Mr. Waxman, who served as solicitor general during the Clinton administration, said that it was the big picture, "the totality of the evidence, the sheer weight of mutually reinforcing evidence" that the justices needed to look at to grasp what happened 19 years ago in a Texas courtroom and then to understand why the Fifth Circuit's finding of no constitutional violation was "unreasonable."

When Justice Antonin Scalia, who did an energetic job of reinforcing the state's argument at every turn, told Mr. Waxman that the state had an explanation for each juror and that "a buckshot attack" on the jury selection "has to be examined pellet by pellet," the lawyer responded:

"Let me switch metaphors on you. It is pointillistic. It's like walking up close to a Seurat and looking at a red dot and saying it's not necessarily a handbag. As a reviewing court, you have to step back and look at this."

Part of the context Mr. Waxman emphasized was a documented history of racial discrimination in the Dallas prosecutor's office. The two prosecutors who handled the jury selection in Mr. Miller-El's case were found by the Texas Court of Criminal Appeals to have engaged in improper racial discrimination in the selection of juries in other cases during the same period of the mid-1980's.

"Don't we have to have some reason to believe that the evidence of past practice has become irrelevant?" Justice David H. Souter asked Ms. Bunn. "Is it plausible to think there had been this change of heart?"

Ms. Bunn began her answer by saying that Mr. Miller-El was asking the court to assume that race was the only reason for the removal of the jurors. Justice Souter cut her off. "That's not his argument at all," he said, adding: "He's saying there is very strong circumstantial evidence that what tipped the prosecution to make the challenges here is racial. He's not saying nothing else could have been involved. He's saying race tipped it. Is there any reason that is unsound?"

The reason, Ms. Bunn answered, was that "the six strikes were not based on race" but because the black members of the jury pool expressed greater qualms about the death penalty than did the white members.

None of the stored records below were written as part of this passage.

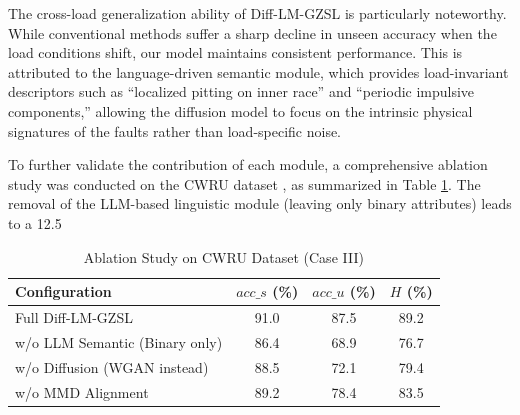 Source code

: \documentclass[journal]{IEEEtran}
\begin{document}
The cross-load generalization ability of Diff-LM-GZSL is particularly noteworthy. While conventional methods suffer a sharp decline in unseen accuracy when the load conditions shift, our model maintains consistent performance. This is attributed to the language-driven semantic module, which provides load-invariant descriptors such as ``localized pitting on inner race'' and ``periodic impulsive components,'' allowing the diffusion model to focus on the intrinsic physical signatures of the faults rather than load-specific noise.

To further validate the contribution of each module, a comprehensive ablation study was conducted on the CWRU dataset \cite{Downs1993TEP}, as summarized in Table \ref{tab:cwru_ablation}. The removal of the LLM-based linguistic module (leaving only binary attributes) leads to a 12.5%

\begin{table}[ht]
\centering
\caption{Ablation Study on CWRU Dataset (Case III)}
\label{tab:cwru_ablation}
\begin{tabular}{lccc}
\toprule
Configuration & $acc\_s$ (\%) & $acc\_u$ (\%) & $H$ (\%) \\ \midrule
Full Diff-LM-GZSL & 91.0 & 87.5 & 89.2 \\
w/o LLM Semantic (Binary only) & 86.4 & 68.9 & 76.7 \\
w/o Diffusion (WGAN instead) & 88.5 & 72.1 & 79.4 \\
w/o MMD Alignment & 89.2 & 78.4 & 83.5 \\
\bottomrule
\end{tabular}
\end{table}
\end{document}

Justice Breyer then read from the record of what comparative pairs of jurors said in answers to questions about the death penalty; blacks whom the prosecution then struck, and whites who were allowed to remain. "I look at that and I say, 'My goodness, it's pretty hard to say' " whether there was any meaningful difference in the answers, Justice Breyer told Ms. Bunn.

The court's previous decision, Miller-El v. Cockrell, did not resolve the claim of discrimination. Rather, the justices held that the Fifth Circuit had erroneously failed to issue a "certificate of appealability" authorizing Mr. Miller-El to pursue his case through a petition for a writ of habeas corpus. Now the merits of the case are before the justices.

The state's insistence that there was a meaningful difference in potential jurors' answers on their attitude toward the death penalty is crucial to its defense of what occurred during jury selection. Under the Supreme Court's 1986 decision in Batson v. Kentucky, the use of peremptory challenges to shape a jury on a basis that appears to be racial is presumed unconstitutional unless the prosecution can provide a reason unrelated to race. Qualms about the death penalty would be an acceptable reason unless black and white jurors were held to different standards.

While Mr. Miller-El's case was tried shortly before the Supreme Court issued the Batson decision, the ruling applies to him retroactively. Nonetheless, the timeline proved something of a trap for Ms. Bunn and her vocal ally, Justice Scalia.

Several justices questioned the prosecution's practice of using cards to note the race of potential jurors in the pool. Justice Scalia provided a potential explanation for a practice that these justices found troubling. "Maybe the prosecution didn't want to come up with an all-white jury for fear it would be challenged," he said.

Ms. Bunn readily agreed. "It was necessary to keep track, as Justice Scalia noted, to be certain that you don't run afoul of Batson," she said.

Justice John Paul Stevens said, "Batson hadn't been decided yet."